Por kilómetros a la redonda, las dunas se movían como olas teñidas de rojo en el mar. Había conducido un camello al lugar donde miraba un millón de estrellas esa noche, sonriendo ante el hecho de que estaba finalmente En algún lugar que había soñado bajo las mismas estrellas a miles de kilómetros de distancia.

Durante dos semanas, viajé por todo el país en la gira Lo mejor de Marruecos de Intrepid Travel y me engullí en el cuscús, bebí el peso de mi cuerpo en té de menta, caminé y absorbí las vistas y los sonidos de Marruecos.

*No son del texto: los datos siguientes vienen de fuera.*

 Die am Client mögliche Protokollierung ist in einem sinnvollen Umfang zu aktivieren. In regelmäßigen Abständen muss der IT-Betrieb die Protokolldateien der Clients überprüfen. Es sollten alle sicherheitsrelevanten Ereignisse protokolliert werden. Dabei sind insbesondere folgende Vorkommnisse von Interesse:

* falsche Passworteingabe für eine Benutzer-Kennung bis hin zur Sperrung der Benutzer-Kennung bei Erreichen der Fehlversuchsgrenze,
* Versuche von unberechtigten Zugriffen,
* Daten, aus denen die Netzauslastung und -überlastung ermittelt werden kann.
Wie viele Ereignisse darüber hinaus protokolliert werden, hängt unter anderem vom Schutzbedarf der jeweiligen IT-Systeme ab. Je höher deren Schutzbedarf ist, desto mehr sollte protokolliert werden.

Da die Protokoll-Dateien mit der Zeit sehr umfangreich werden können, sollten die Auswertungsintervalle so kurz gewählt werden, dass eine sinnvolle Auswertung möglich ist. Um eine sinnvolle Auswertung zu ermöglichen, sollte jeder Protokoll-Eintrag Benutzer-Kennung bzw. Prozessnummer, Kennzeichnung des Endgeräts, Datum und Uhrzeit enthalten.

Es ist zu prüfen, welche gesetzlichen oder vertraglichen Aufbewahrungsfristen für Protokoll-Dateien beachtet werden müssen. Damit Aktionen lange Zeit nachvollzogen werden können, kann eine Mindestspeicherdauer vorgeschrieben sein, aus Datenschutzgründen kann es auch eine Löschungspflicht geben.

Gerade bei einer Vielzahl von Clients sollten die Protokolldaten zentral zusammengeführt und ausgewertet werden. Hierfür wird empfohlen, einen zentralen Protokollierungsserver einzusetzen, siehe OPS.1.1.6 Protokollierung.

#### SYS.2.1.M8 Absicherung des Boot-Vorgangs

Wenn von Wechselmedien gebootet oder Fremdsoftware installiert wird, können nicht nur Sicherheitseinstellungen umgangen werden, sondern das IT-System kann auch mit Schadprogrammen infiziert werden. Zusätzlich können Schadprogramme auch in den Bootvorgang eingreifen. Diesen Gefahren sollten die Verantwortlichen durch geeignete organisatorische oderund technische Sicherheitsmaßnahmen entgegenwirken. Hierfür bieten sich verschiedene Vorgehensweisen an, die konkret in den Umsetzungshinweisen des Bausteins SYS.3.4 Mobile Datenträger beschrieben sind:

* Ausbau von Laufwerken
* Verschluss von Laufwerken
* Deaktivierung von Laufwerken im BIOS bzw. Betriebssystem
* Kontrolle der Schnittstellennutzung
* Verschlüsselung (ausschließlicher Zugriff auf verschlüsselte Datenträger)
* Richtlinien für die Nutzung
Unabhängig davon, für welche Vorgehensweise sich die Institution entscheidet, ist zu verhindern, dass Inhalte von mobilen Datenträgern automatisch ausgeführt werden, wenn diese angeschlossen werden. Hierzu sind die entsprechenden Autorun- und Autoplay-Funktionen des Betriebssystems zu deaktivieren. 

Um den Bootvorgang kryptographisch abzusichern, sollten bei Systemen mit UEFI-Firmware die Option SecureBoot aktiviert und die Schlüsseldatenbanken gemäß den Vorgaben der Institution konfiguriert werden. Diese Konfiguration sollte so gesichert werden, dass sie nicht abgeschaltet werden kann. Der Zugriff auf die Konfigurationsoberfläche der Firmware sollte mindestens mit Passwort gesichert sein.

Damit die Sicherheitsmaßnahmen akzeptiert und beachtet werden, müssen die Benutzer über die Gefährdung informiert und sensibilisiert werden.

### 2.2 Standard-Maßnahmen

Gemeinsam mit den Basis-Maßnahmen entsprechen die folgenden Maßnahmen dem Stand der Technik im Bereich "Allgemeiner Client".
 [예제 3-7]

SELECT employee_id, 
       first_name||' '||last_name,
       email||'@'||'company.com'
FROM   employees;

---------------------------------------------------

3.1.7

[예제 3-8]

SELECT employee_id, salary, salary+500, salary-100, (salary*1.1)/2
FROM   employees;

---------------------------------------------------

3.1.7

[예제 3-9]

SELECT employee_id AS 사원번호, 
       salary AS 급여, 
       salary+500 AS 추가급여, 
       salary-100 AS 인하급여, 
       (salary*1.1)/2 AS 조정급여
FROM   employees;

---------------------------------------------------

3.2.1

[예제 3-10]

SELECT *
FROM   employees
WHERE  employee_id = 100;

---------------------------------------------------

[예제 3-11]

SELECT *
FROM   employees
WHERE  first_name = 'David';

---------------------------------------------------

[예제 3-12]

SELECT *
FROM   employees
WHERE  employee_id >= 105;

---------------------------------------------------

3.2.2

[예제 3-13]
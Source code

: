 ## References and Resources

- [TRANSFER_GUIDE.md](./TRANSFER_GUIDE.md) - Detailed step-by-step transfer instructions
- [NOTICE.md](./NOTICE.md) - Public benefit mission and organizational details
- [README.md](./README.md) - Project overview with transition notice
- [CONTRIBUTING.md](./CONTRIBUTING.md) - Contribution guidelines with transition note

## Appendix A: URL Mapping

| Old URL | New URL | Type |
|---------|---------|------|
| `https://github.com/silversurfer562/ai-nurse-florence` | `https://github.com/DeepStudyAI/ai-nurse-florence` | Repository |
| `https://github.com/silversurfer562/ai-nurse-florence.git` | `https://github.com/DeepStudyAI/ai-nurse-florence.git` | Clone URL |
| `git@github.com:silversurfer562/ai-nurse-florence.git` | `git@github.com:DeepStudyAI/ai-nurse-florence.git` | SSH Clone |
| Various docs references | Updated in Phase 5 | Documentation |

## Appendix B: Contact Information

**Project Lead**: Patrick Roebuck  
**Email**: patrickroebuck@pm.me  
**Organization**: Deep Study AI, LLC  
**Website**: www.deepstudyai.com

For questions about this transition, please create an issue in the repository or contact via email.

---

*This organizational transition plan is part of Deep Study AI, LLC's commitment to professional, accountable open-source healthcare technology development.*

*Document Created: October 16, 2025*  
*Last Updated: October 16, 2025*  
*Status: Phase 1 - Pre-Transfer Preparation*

De todos esos momentos, estas fueron mis experiencias favoritas del viaje:

Trekking en camello en el Sahara

Aunque me gustaría que pudieras montar las viejas caravanas de camellos de Marruecos a Egipto, me quedé una noche bajo las estrellas. Resulta que andar en camello por una hora es bastante incómodo, pero ver de cerca el hermoso color del desierto, acampar con beduinos y mirar un millón de estrellas sin contaminación lumínica hizo que todo valiera la pena. Hay un silencio espeluznante en el desierto cuando el viento se apaga y sientes una gran sensación de paz, simplemente sentarte y estar en la naturaleza.

Dato curioso: llovió mientras estaba en el desierto. Hubo una loca y loca tormenta eléctrica, una de las más intensas que he visto nunca. El rugido de los truenos sonó como un millón de bombas disparándose, y el relámpago convirtió la noche en día. No había llovido en todo el año, pero esa noche el cielo se abrió por un breve momento para dejar salir toda su ira. Surrealista.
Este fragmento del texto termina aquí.